Hunter King/The Killeen Daily Herald via AP
Secretary of the Army Ryan McCarthy, center, walks into the Killeen Civic and Conference Center on Aug. 6 ahead of a meeting with local officials in Killeen.

Army leaders have delayed the planned transfer of the Fort Hood commander, as a team of independent investigators heads to the base to determine whether leadership failures contributed to the murder of a soldier earlier this year, and several other deaths.

Maj. Gen. Scott Efflandt, commander of Fort Hood was slated to go to Fort Bliss, which is near El Paso, and take over leadership of the 1st Armored Division. Command of a division is a key step in an Army officer’s career. The Army said in a statement Friday that he will now stay at Fort Hood, as Army leaders consider whether there were systemic problems at the base, and who should be held accountable.

Army Spc. Vanessa Guillen, 20, was killed and dismembered by a fellow soldier. She had been missing since April, and her remains were found and indentified last month. The soldier suspected in Guillen’s slaying, Spc. Aaron Robinson, shot and killed himself early last month as police were trying to take him into custody. A civilian, Cecily Aguilar 22, of Killeen, has been arrested and charged with allegedly helping Robinson dispose of Guillén’s body.

Speaking at Fort Hood on Thursday, Army Secretary Ryan McCarthy said members of the independent panel will arrive at the base by the end of the month to begin their review. The 3rd Cavalry Regiment, which is stationed at Fort Hood, is also conducting a routine internal investigation into the matter.

McCarthy was asked whether anyone, including leaders, will be disciplined or fired. He said that the independent panel will look into the “command climate of the installation,” to determine if there is a “sexual harassment-type toxic environment that exists.” McCarthy said that will help the Army “better understand more broadly, is it 3rd ACR (Armored Cavalry Regiment) or is it larger? Is it the entire installation?”

He acknowledged that there have been other deaths and incidents of violence that could point to broader problems.

In addition to Guillen’s murder, the body of another Fort Hood soldier, Pvt. Mejhor Morta, was found last month by Stillhouse Hollow Lake, a reservoir near the base. In June, officials discovered the remains of another missing soldier, Gregory Morales, about 10 miles from that lake.

Once the independent panel’s investigation is done, McCarthy said that if the panel’s conclusions “point to leaders or individuals, in particular, of course we will take the appropriate accountability” measures.

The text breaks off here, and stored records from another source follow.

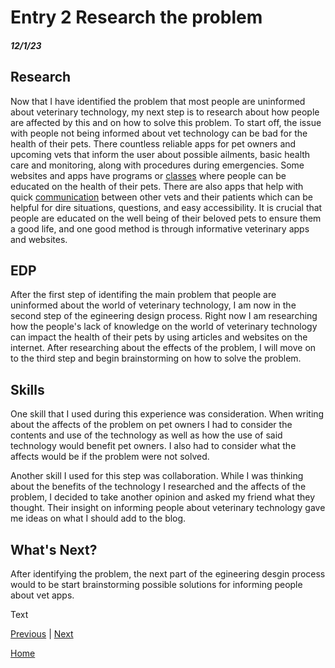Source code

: # Entry 2 Research the problem
##### 12/1/23

## Research
Now that I have identified the problem that most people are uninformed about veterinary technology, my next step is to research about how people are affected by this and on how to solve this problem. To start off, the issue with people not being informed about vet technology can be bad for the health of their pets. There countless reliable apps for pet owners and upcoming vets that inform the user about possible ailments, basic health care and monitoring, along with procedures during emergencies. Some websites and apps have programs or [classes](https://www.redcross.org/take-a-class/first-aid/cat-dog-first-aid) where people can be educated on the health of their pets. There are also apps that help with quick [communication](https://otto.vet/) between other vets and their patients which can be helpful for dire situations, questions, and easy accessibility. It is crucial that people are educated on the well being of their beloved pets to ensure them a good life, and one good method is through informative veterinary apps and websites.

## EDP
After the first step of identifing the main problem that people are uninformed about the world of veterinary technology, I am now in the second step of the egineering design process. Right now I am researching how the people's lack of knowledge on the world of veterinary technology can impact the health of their pets by using articles and websites on the internet. After researching about the effects of the problem, I will move on to the third step and begin brainstorming on how to solve the problem.

## Skills
One skill that I used during this experience was consideration. When writing about the affects of the problem on pet owners I had to consider the contents and use of the technology as well as how the use of said technology would benefit pet owners. I also had to consider what the affects would be if the problem were not solved.

Another skill I used for this step was collaboration. While I was thinking about the benefits of the technology I researched and the affects of the problem, I decided to take another opinion and asked my friend what they thought.  Their insight on informing people about veterinary technology gave me ideas on what I should add to the blog.

## What's Next?
After identifying the problem, the next part of the egineering desgin process would to be start brainstorming possible solutions for informing people about vet apps. 

Text

[Previous](entry01.md) | [Next](entry03.md)

[Home](../README.md)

The five members of the independent review panel are: Chris Swecker, a North Carolina lawyer and former FBI inspector; Jonathan Harmon, a lawyer and graduate of the U.S. Military Academy at West Point; Carrie Ricci, a lawyer for the Department of Agriculture and a retired Army officer; Queta Rodriguez, a former Marine who works with veterans’ services; and Jack White, a lawyer and West Point graduate.

Brig. Gen. Matt Eichburg has been assigned to temporarily command the 1st Armored Division at Fort Bliss “until further notice,” according to Army Col. Cathy Wilkinson. Normally an Army division is headed by a two-star major general, but on rare occasions one-star brigadier generals can be put in command.